■ REQUIREMENT
Each entry that follows is to be retyped exactly. Pictures do not belong in the copy.

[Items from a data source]

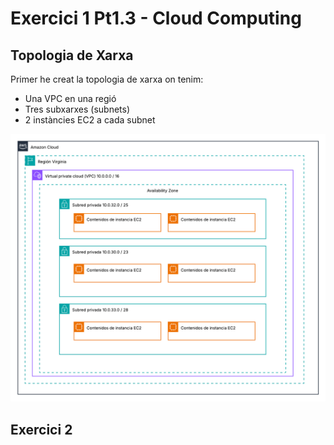 # Exercici 1 Pt1.3 - Cloud Computing

## Topologia de Xarxa
Primer he creat la topologia de xarxa on tenim:
- Una VPC en una regió
- Tres subxarxes (subnets)
- 2 instàncies EC2 a cada subnet

![Topologia de la xarxa](../assets/Images/Topologia-2.png)

## Exercici 2








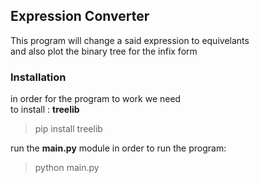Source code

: ## Expression Converter

This program will change a said expression to equivelants  
and also plot the binary tree for the infix form

### Installation
in order for the program to work we need  
to install : **treelib**
> pip install treelib

run the **main.py** module in order to run the program:
> python main.py
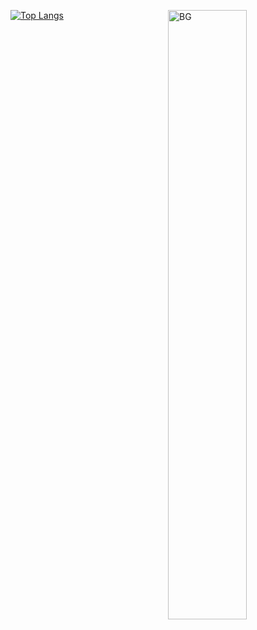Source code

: [![Top Langs](https://github-readme-stats.vercel.app/api/top-langs/?username=WoBok&hide_title=true&layout=compact)]()
<img align="right" hight=50% width=50% alt="BG" src="/侠客_GitHub_Background.png" />
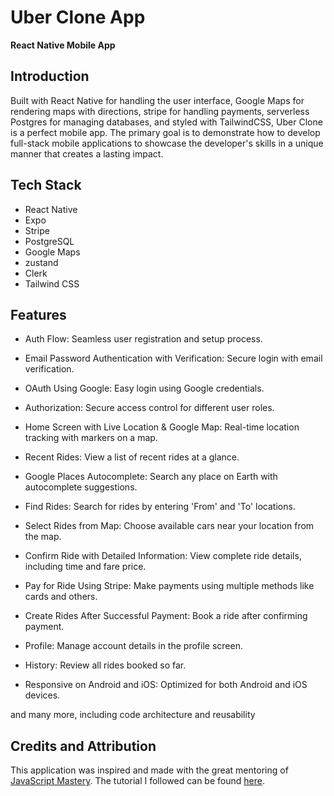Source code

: # Uber Clone App

**React Native Mobile App**

## Introduction

Built with React Native for handling the user interface, Google Maps for rendering maps with directions, stripe for handling payments, serverless Postgres for managing databases, and styled with TailwindCSS, Uber Clone is a perfect mobile app. The primary goal is to demonstrate how to develop full-stack mobile applications to showcase the developer's skills in a unique manner that creates a lasting impact.

## Tech Stack

- React Native
- Expo
- Stripe
- PostgreSQL
- Google Maps
- zustand
- Clerk
- Tailwind CSS

## Features

- Auth Flow: Seamless user registration and setup process.

- Email Password Authentication with Verification: Secure login with email verification.

- OAuth Using Google: Easy login using Google credentials.

- Authorization: Secure access control for different user roles.

- Home Screen with Live Location & Google Map: Real-time location tracking with markers on a map.

- Recent Rides: View a list of recent rides at a glance.

- Google Places Autocomplete: Search any place on Earth with autocomplete suggestions.

- Find Rides: Search for rides by entering 'From' and 'To' locations.

- Select Rides from Map: Choose available cars near your location from the map.

- Confirm Ride with Detailed Information: View complete ride details, including time and fare price.

- Pay for Ride Using Stripe: Make payments using multiple methods like cards and others.

- Create Rides After Successful Payment: Book a ride after confirming payment.

- Profile: Manage account details in the profile screen.

- History: Review all rides booked so far.

- Responsive on Android and iOS: Optimized for both Android and iOS devices.

and many more, including code architecture and reusability

## Credits and Attribution

This application was inspired and made with the great mentoring of [JavaScript Mastery](https://www.youtube.com/@javascriptmastery). The tutorial I followed can be found [here](https://youtu.be/kmy_YNhl0mw?si=TiG92zttL_zq3Rlr).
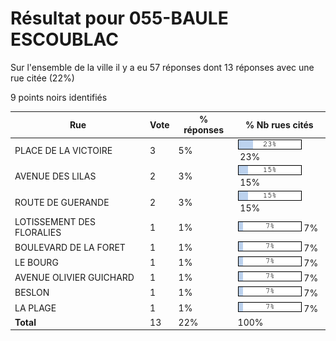# Résultat pour 055-BAULE ESCOUBLAC

Sur l'ensemble de la ville il y a eu 57 réponses dont 13 réponses avec une rue citée (22%)

9 points noirs identifiés

| Rue | Vote | % réponses | % Nb rues cités|
|-----|------|------------|----------------|
| PLACE DE LA VICTOIRE | 3 | 5% | <img src="../../img/bar_23.gif" />&nbsp;23%|
| AVENUE DES LILAS | 2 | 3% | <img src="../../img/bar_15.gif" />&nbsp;15%|
| ROUTE DE GUERANDE | 2 | 3% | <img src="../../img/bar_15.gif" />&nbsp;15%|
| LOTISSEMENT DES FLORALIES | 1 | 1% | <img src="../../img/bar_7.gif" />&nbsp;7%|
| BOULEVARD DE LA FORET | 1 | 1% | <img src="../../img/bar_7.gif" />&nbsp;7%|
| LE BOURG | 1 | 1% | <img src="../../img/bar_7.gif" />&nbsp;7%|
| AVENUE OLIVIER GUICHARD | 1 | 1% | <img src="../../img/bar_7.gif" />&nbsp;7%|
| BESLON | 1 | 1% | <img src="../../img/bar_7.gif" />&nbsp;7%|
| LA PLAGE | 1 | 1% | <img src="../../img/bar_7.gif" />&nbsp;7%|
| **Total** | 13 | 22% | 100%|

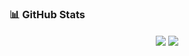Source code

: ### 📊 GitHub Stats
<div align="center">
  <img align="center" src="https://github-readme-stats.vercel.app/api/top-langs/?username=ariyavas&hide=VHDL&layout=compact&langs_count=12" />
  <img align="center" src="https://github-readme-stats.vercel.app/api/top-langs/?username=supansatan&hide=VHDL&layout=compact&langs_count=20" />
</div>
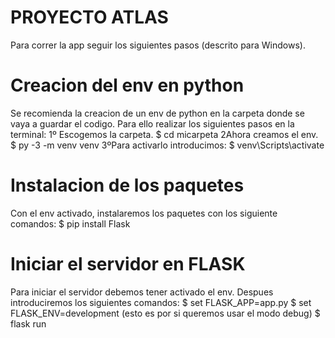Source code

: # PROYECTO ATLAS
Para correr la app seguir los siguientes pasos (descrito para Windows).

# Creacion del env en python
Se recomienda la creacion de un env de python en la carpeta donde se vaya a guardar el codigo. Para ello
realizar los siguientes pasos en la terminal:
1º Escogemos la carpeta.
$ cd micarpeta
2Ahora creamos el env.
$ py -3 -m venv venv
3ºPara activarlo introducimos:
$ venv\Scripts\activate

# Instalacion de los paquetes
Con el env activado, instalaremos los paquetes con los siguiente comandos:
$ pip install Flask

# Iniciar el servidor en FLASK
Para iniciar el servidor debemos tener activado el env. Despues introduciremos los siguientes comandos:
$ set FLASK_APP=app.py
$ set FLASK_ENV=development (esto es por si queremos usar el modo debug)
$ flask run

■ OUTPUT OF THE TASK
 # Exercici 1 Pt1.3 - Cloud Computing

## Topologia de Xarxa
Primer he creat la topologia de xarxa on tenim:
- Una VPC en una regió
- Tres subxarxes (subnets)
- 2 instàncies EC2 a cada subnet

![Topologia de la xarxa](../assets/Images/Topologia-2.png)

## Exercici 2








Source code

: ## Expression Converter

This program will change a said expression to equivelants  
and also plot the binary tree for the infix form

### Installation
in order for the program to work we need  
to install : **treelib**
> pip install treelib

run the **main.py** module in order to run the program:
> python main.py
Source code

: [![Top Langs](https://github-readme-stats.vercel.app/api/top-langs/?username=WoBok&hide_title=true&layout=compact)]()
<img align="right" hight=50% width=50% alt="BG" src="/侠客_GitHub_Background.png" />
Source code

: # Uber Clone App

**React Native Mobile App**

## Introduction

Built with React Native for handling the user interface, Google Maps for rendering maps with directions, stripe for handling payments, serverless Postgres for managing databases, and styled with TailwindCSS, Uber Clone is a perfect mobile app. The primary goal is to demonstrate how to develop full-stack mobile applications to showcase the developer's skills in a unique manner that creates a lasting impact.

## Tech Stack

- React Native
- Expo
- Stripe
- PostgreSQL
- Google Maps
- zustand
- Clerk
- Tailwind CSS

## Features

- Auth Flow: Seamless user registration and setup process.

- Email Password Authentication with Verification: Secure login with email verification.

- OAuth Using Google: Easy login using Google credentials.

- Authorization: Secure access control for different user roles.

- Home Screen with Live Location & Google Map: Real-time location tracking with markers on a map.

- Recent Rides: View a list of recent rides at a glance.

- Google Places Autocomplete: Search any place on Earth with autocomplete suggestions.

- Find Rides: Search for rides by entering 'From' and 'To' locations.

- Select Rides from Map: Choose available cars near your location from the map.

- Confirm Ride with Detailed Information: View complete ride details, including time and fare price.

- Pay for Ride Using Stripe: Make payments using multiple methods like cards and others.

- Create Rides After Successful Payment: Book a ride after confirming payment.

- Profile: Manage account details in the profile screen.

- History: Review all rides booked so far.

- Responsive on Android and iOS: Optimized for both Android and iOS devices.

and many more, including code architecture and reusability

## Credits and Attribution

This application was inspired and made with the great mentoring of [JavaScript Mastery](https://www.youtube.com/@javascriptmastery). The tutorial I followed can be found [here](https://youtu.be/kmy_YNhl0mw?si=TiG92zttL_zq3Rlr).
# Résultat pour 055-BAULE ESCOUBLAC

Sur l'ensemble de la ville il y a eu 57 réponses dont 13 réponses avec une rue citée (22%)

9 points noirs identifiés

| Rue | Vote | % réponses | % Nb rues cités|
|-----|------|------------|----------------|
| PLACE DE LA VICTOIRE | 3 | 5% | <img src="../../img/bar_23.gif" />&nbsp;23%|
| AVENUE DES LILAS | 2 | 3% | <img src="../../img/bar_15.gif" />&nbsp;15%|
| ROUTE DE GUERANDE | 2 | 3% | <img src="../../img/bar_15.gif" />&nbsp;15%|
| LOTISSEMENT DES FLORALIES | 1 | 1% | <img src="../../img/bar_7.gif" />&nbsp;7%|
| BOULEVARD DE LA FORET | 1 | 1% | <img src="../../img/bar_7.gif" />&nbsp;7%|
| LE BOURG | 1 | 1% | <img src="../../img/bar_7.gif" />&nbsp;7%|
| AVENUE OLIVIER GUICHARD | 1 | 1% | <img src="../../img/bar_7.gif" />&nbsp;7%|
| BESLON | 1 | 1% | <img src="../../img/bar_7.gif" />&nbsp;7%|
| LA PLAGE | 1 | 1% | <img src="../../img/bar_7.gif" />&nbsp;7%|
| **Total** | 13 | 22% | 100%|

Source code

: ### 📊 GitHub Stats
<div align="center">
  <img align="center" src="https://github-readme-stats.vercel.app/api/top-langs/?username=ariyavas&hide=VHDL&layout=compact&langs_count=12" />
  <img align="center" src="https://github-readme-stats.vercel.app/api/top-langs/?username=supansatan&hide=VHDL&layout=compact&langs_count=20" />
</div>
Source code

: # PROYECTO ATLAS
Para correr la app seguir los siguientes pasos (descrito para Windows).

# Creacion del env en python
Se recomienda la creacion de un env de python en la carpeta donde se vaya a guardar el codigo. Para ello
realizar los siguientes pasos en la terminal:
1º Escogemos la carpeta.
$ cd micarpeta
2Ahora creamos el env.
$ py -3 -m venv venv
3ºPara activarlo introducimos:
$ venv\Scripts\activate

# Instalacion de los paquetes
Con el env activado, instalaremos los paquetes con los siguiente comandos:
$ pip install Flask

# Iniciar el servidor en FLASK
Para iniciar el servidor debemos tener activado el env. Despues introduciremos los siguientes comandos:
$ set FLASK_APP=app.py
$ set FLASK_ENV=development (esto es por si queremos usar el modo debug)
$ flask run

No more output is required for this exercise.